Thurman Munson was an All-Star catcher for the New York Yankees in the 1970’s. He was one of only 4 catchers in Major League Baseball history to win a Rookie of the Year Award, a Most Valuable Player Award, a Golden Glove Award for fielding, and a World Series title during his career. Tragically, in 1979, at the peak of his career, he died when he crashed while piloting his own private jet.
Munson had purchased the jet a year before the crash so that he could fly himself home as frequently as possible from New York to Canton, OH where his family lived. He was still taking flying lessons when the crash occurred.
Thurman Munson died from the injuries he suffered during that crash. He was 32 years old. He was survived by his wife and three children. The New York Yankees, the defending World Series Champions from 1978, finished fourth that season. They would not win another championship for 18 years.

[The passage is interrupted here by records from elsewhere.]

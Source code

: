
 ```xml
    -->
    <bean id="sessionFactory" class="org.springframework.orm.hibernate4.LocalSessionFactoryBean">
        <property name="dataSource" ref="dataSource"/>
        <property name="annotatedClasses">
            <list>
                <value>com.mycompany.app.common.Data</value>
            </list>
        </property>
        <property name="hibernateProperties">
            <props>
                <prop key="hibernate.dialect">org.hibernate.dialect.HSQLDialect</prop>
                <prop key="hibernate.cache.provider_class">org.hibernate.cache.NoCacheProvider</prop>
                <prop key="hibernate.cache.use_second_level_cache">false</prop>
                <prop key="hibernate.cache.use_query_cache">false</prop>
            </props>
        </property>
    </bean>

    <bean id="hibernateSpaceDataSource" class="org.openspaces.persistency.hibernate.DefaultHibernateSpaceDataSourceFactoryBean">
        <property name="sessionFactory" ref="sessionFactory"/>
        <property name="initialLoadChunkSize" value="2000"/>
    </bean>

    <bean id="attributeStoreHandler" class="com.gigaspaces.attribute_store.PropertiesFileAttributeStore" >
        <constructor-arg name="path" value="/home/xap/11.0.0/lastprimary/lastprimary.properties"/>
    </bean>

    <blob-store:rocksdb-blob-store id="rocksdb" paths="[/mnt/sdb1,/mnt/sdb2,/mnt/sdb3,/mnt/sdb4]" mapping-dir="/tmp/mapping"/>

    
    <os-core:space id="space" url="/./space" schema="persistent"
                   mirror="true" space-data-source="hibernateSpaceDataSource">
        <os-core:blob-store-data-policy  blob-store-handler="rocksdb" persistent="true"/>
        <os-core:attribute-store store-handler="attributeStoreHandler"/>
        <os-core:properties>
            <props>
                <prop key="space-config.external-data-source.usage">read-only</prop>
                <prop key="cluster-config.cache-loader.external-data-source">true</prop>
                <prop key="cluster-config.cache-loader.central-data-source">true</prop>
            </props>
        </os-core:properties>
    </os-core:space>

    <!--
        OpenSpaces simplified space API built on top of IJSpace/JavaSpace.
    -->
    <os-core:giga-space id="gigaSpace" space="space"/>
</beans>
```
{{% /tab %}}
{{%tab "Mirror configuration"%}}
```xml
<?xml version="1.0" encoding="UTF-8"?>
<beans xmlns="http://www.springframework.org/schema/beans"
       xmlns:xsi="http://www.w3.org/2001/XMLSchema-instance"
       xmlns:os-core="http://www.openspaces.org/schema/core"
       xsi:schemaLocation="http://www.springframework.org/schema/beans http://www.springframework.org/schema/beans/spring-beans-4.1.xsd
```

There are many lessons to be gleaned from this story. Here are three that come to mind for me:
It’s one thing to buy a jet (actually and metaphorically); it’s another thing to fly it. By analogy, many of our clients “buy” sophisticated financial and legal (trust, estate, tax, and corporate) structures. And by analogy, we’ve made it our focus to facilitate collaboration among other high-level professionals and oversee the operation of these complex financial and legal strategies.
Despite our good intentions, there are unintended consequences to the things we choose to do. We intend to do good things with and for our family, friends, and colleagues. But are we ignoring risks that will permanently impact those around us?
We cannot delegate our presence. There were multi-million-dollar lawsuits and settlements as a result of the Munson crash. But the money could never replace Thurman Munson as the New York Yankee’s catcher, the husband, and the father of three children. Our contributions to others are important and valuable; perhaps more valuable than we fully realize.